Please retype, character for character, the portion of the entries below that runs from the line containing "- **電子メール メッセージ**   電子メール" to the last line.

_____

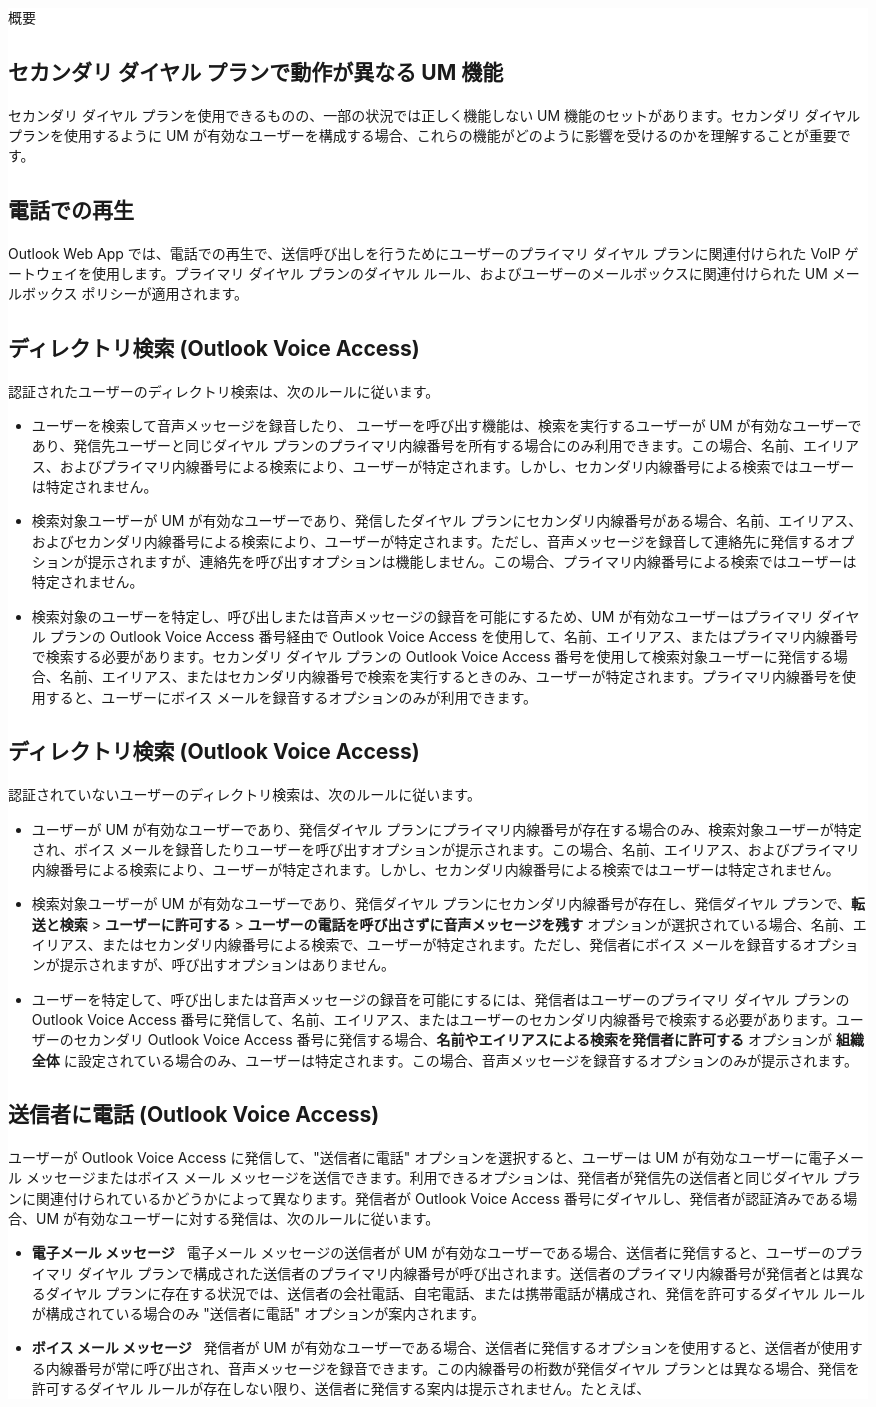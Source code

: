概要

## セカンダリ ダイヤル プランで動作が異なる UM 機能

セカンダリ ダイヤル プランを使用できるものの、一部の状況では正しく機能しない UM 機能のセットがあります。セカンダリ ダイヤル プランを使用するように UM が有効なユーザーを構成する場合、これらの機能がどのように影響を受けるのかを理解することが重要です。

## 電話での再生

Outlook Web App では、電話での再生で、送信呼び出しを行うためにユーザーのプライマリ ダイヤル プランに関連付けられた VoIP ゲートウェイを使用します。プライマリ ダイヤル プランのダイヤル ルール、およびユーザーのメールボックスに関連付けられた UM メールボックス ポリシーが適用されます。

## ディレクトリ検索 (Outlook Voice Access)

認証されたユーザーのディレクトリ検索は、次のルールに従います。

  - ユーザーを検索して音声メッセージを録音したり、 ユーザーを呼び出す機能は、検索を実行するユーザーが UM が有効なユーザーであり、発信先ユーザーと同じダイヤル プランのプライマリ内線番号を所有する場合にのみ利用できます。この場合、名前、エイリアス、およびプライマリ内線番号による検索により、ユーザーが特定されます。しかし、セカンダリ内線番号による検索ではユーザーは特定されません。

  - 検索対象ユーザーが UM が有効なユーザーであり、発信したダイヤル プランにセカンダリ内線番号がある場合、名前、エイリアス、およびセカンダリ内線番号による検索により、ユーザーが特定されます。ただし、音声メッセージを録音して連絡先に発信するオプションが提示されますが、連絡先を呼び出すオプションは機能しません。この場合、プライマリ内線番号による検索ではユーザーは特定されません。

  - 検索対象のユーザーを特定し、呼び出しまたは音声メッセージの録音を可能にするため、UM が有効なユーザーはプライマリ ダイヤル プランの Outlook Voice Access 番号経由で Outlook Voice Access を使用して、名前、エイリアス、またはプライマリ内線番号で検索する必要があります。セカンダリ ダイヤル プランの Outlook Voice Access 番号を使用して検索対象ユーザーに発信する場合、名前、エイリアス、またはセカンダリ内線番号で検索を実行するときのみ、ユーザーが特定されます。プライマリ内線番号を使用すると、ユーザーにボイス メールを録音するオプションのみが利用できます。

## ディレクトリ検索 (Outlook Voice Access)

認証されていないユーザーのディレクトリ検索は、次のルールに従います。

  - ユーザーが UM が有効なユーザーであり、発信ダイヤル プランにプライマリ内線番号が存在する場合のみ、検索対象ユーザーが特定され、ボイス メールを録音したりユーザーを呼び出すオプションが提示されます。この場合、名前、エイリアス、およびプライマリ内線番号による検索により、ユーザーが特定されます。しかし、セカンダリ内線番号による検索ではユーザーは特定されません。

  - 検索対象ユーザーが UM が有効なユーザーであり、発信ダイヤル プランにセカンダリ内線番号が存在し、発信ダイヤル プランで、<strong>転送と検索</strong> \> <strong>ユーザーに許可する</strong> \> <strong>ユーザーの電話を呼び出さずに音声メッセージを残す</strong> オプションが選択されている場合、名前、エイリアス、またはセカンダリ内線番号による検索で、ユーザーが特定されます。ただし、発信者にボイス メールを録音するオプションが提示されますが、呼び出すオプションはありません。

  - ユーザーを特定して、呼び出しまたは音声メッセージの録音を可能にするには、発信者はユーザーのプライマリ ダイヤル プランの Outlook Voice Access 番号に発信して、名前、エイリアス、またはユーザーのセカンダリ内線番号で検索する必要があります。ユーザーのセカンダリ Outlook Voice Access 番号に発信する場合、<strong>名前やエイリアスによる検索を発信者に許可する</strong> オプションが <strong>組織全体</strong> に設定されている場合のみ、ユーザーは特定されます。この場合、音声メッセージを録音するオプションのみが提示されます。

## 送信者に電話 (Outlook Voice Access)

ユーザーが Outlook Voice Access に発信して、"送信者に電話" オプションを選択すると、ユーザーは UM が有効なユーザーに電子メール メッセージまたはボイス メール メッセージを送信できます。利用できるオプションは、発信者が発信先の送信者と同じダイヤル プランに関連付けられているかどうかによって異なります。発信者が Outlook Voice Access 番号にダイヤルし、発信者が認証済みである場合、UM が有効なユーザーに対する発信は、次のルールに従います。

  - **電子メール メッセージ**   電子メール メッセージの送信者が UM が有効なユーザーである場合、送信者に発信すると、ユーザーのプライマリ ダイヤル プランで構成された送信者のプライマリ内線番号が呼び出されます。送信者のプライマリ内線番号が発信者とは異なるダイヤル プランに存在する状況では、送信者の会社電話、自宅電話、または携帯電話が構成され、発信を許可するダイヤル ルールが構成されている場合のみ "送信者に電話" オプションが案内されます。

  - **ボイス メール メッセージ**   発信者が UM が有効なユーザーである場合、送信者に発信するオプションを使用すると、送信者が使用する内線番号が常に呼び出され、音声メッセージを録音できます。この内線番号の桁数が発信ダイヤル プランとは異なる場合、発信を許可するダイヤル ルールが存在しない限り、送信者に発信する案内は提示されません。たとえば、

_____

__EXERCISE SOLUTION__:
  - **電子メール メッセージ**   電子メール メッセージの送信者が UM が有効なユーザーである場合、送信者に発信すると、ユーザーのプライマリ ダイヤル プランで構成された送信者のプライマリ内線番号が呼び出されます。送信者のプライマリ内線番号が発信者とは異なるダイヤル プランに存在する状況では、送信者の会社電話、自宅電話、または携帯電話が構成され、発信を許可するダイヤル ルールが構成されている場合のみ "送信者に電話" オプションが案内されます。

  - **ボイス メール メッセージ**   発信者が UM が有効なユーザーである場合、送信者に発信するオプションを使用すると、送信者が使用する内線番号が常に呼び出され、音声メッセージを録音できます。この内線番号の桁数が発信ダイヤル プランとは異なる場合、発信を許可するダイヤル ルールが存在しない限り、送信者に発信する案内は提示されません。たとえば、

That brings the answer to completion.